#### Work request:
All lines with the word "also" in the material below are required.

#### Data extract:
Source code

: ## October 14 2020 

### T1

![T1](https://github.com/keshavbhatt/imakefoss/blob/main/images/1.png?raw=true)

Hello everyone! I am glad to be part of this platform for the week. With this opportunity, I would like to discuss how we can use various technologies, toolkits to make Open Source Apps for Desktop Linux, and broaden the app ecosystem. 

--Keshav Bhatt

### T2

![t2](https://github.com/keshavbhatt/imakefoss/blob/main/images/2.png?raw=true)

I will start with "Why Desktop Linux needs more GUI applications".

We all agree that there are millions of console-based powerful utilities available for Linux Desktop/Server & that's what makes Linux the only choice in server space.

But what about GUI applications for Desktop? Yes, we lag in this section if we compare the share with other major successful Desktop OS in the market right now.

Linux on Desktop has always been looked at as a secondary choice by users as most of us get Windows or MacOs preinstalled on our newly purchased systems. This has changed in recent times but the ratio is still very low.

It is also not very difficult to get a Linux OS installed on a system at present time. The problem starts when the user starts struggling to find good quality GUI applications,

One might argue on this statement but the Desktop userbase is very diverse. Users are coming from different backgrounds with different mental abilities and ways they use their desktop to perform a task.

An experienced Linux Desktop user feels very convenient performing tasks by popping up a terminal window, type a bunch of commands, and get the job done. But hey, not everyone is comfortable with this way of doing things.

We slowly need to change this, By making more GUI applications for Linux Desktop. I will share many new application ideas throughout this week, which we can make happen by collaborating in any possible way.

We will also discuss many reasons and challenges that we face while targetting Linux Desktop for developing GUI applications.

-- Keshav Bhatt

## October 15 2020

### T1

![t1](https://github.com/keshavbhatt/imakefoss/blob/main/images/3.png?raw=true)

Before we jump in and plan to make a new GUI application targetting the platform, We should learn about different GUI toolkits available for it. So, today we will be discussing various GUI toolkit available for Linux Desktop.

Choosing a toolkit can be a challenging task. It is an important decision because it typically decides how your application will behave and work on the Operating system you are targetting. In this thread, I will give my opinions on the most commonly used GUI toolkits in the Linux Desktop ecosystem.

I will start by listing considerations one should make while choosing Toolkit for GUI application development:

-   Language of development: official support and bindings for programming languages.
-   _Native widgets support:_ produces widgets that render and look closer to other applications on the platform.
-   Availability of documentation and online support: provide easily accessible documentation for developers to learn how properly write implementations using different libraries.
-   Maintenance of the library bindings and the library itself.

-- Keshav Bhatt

#### Reply:
It is also not very difficult to get a Linux OS installed on a system at present time. The problem starts when the user starts struggling to find good quality GUI applications,
We will also discuss many reasons and challenges that we face while targetting Linux Desktop for developing GUI applications.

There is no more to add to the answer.